September 27, 2017

Those Serving In The US Military Don’t Actually Represent The Country As A Whole

Featuring Amy Schafer

Source: Task and Purpose

Under the Trump administration, the likelihood that the nation goes to war seems to be at an all-time high. But is it really “the nation” that goes to war these days? The military has been all volunteer for decades, and has grown increasingly segregated from society at large. A few trends stand out in who chooses to serve: The vast majority of service members are male, the South is overrepresented, and perhaps most worrisome, military service has increasingly become a family affair.

Fewer and fewer communities are bearing the burden of sending loved ones to war. One consequence of the end of conscription is the ability to have very few Americans impacted by or connected to service, and a society that struggles to understand and interact with those who do. Less than 1% of Americans serve on active duty at any time, and the veteran population comprises less than 10% of the population.
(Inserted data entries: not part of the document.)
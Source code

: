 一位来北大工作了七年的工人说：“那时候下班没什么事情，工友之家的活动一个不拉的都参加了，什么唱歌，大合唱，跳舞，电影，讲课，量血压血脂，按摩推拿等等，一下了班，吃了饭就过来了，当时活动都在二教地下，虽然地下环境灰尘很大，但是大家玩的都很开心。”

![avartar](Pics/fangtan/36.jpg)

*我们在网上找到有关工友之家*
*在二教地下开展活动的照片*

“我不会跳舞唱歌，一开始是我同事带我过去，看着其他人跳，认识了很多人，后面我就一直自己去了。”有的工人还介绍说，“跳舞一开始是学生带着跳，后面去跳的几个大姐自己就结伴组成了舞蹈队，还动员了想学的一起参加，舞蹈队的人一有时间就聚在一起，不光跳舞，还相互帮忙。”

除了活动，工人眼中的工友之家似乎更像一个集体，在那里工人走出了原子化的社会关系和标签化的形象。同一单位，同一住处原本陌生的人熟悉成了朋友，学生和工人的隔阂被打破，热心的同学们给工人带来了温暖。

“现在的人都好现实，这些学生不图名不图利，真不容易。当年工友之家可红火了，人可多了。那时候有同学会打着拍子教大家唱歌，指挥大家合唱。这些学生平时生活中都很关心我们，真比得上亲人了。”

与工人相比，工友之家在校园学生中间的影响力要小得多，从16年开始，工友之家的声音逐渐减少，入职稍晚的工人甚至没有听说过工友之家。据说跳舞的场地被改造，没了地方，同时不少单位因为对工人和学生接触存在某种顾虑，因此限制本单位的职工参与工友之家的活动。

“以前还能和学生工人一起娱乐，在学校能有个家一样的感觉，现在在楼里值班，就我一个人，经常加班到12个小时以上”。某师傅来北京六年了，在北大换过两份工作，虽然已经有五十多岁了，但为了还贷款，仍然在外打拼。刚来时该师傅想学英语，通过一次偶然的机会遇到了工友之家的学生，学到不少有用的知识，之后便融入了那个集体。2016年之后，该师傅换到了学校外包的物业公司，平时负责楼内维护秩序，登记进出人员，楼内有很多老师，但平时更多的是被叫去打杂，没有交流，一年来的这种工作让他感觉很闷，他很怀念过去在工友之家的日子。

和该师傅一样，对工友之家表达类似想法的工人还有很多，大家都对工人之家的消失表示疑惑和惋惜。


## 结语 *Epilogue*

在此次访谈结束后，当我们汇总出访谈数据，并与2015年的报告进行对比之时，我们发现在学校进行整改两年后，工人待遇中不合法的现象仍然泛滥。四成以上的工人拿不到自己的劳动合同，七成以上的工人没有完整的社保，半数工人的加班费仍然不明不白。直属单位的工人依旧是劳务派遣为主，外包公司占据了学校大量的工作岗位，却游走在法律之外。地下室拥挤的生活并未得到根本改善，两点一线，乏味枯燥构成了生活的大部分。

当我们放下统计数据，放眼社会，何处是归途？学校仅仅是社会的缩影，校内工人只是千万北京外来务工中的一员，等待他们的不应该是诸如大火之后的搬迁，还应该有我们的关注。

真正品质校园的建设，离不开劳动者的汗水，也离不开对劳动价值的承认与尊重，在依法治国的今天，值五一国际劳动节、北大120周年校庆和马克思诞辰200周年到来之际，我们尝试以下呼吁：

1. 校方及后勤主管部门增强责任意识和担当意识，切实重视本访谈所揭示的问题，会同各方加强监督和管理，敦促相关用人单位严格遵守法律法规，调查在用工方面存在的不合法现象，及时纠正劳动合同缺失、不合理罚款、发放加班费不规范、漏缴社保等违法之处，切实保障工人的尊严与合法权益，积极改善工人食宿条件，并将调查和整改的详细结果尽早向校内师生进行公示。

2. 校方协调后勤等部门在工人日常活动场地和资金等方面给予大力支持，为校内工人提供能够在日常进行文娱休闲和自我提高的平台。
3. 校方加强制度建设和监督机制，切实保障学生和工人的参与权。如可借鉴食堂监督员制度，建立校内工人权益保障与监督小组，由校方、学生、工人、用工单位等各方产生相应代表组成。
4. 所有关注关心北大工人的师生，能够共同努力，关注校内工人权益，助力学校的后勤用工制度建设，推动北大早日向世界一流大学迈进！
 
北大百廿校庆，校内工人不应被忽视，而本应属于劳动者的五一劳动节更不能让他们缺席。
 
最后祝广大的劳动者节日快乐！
The best ambassadors for military service are those who have served themselves, so it should come as no surprise that the armed forces have become increasingly insular.

Read the full article here.

  • Amy Schafer

    Adjunct Fellow, Military, Veterans, and Society Program

    Amy Schafer is an adjunct fellow at the Center for a New American Security, where she focuses on civil-military relations, issues facing military families and veterans, and mi...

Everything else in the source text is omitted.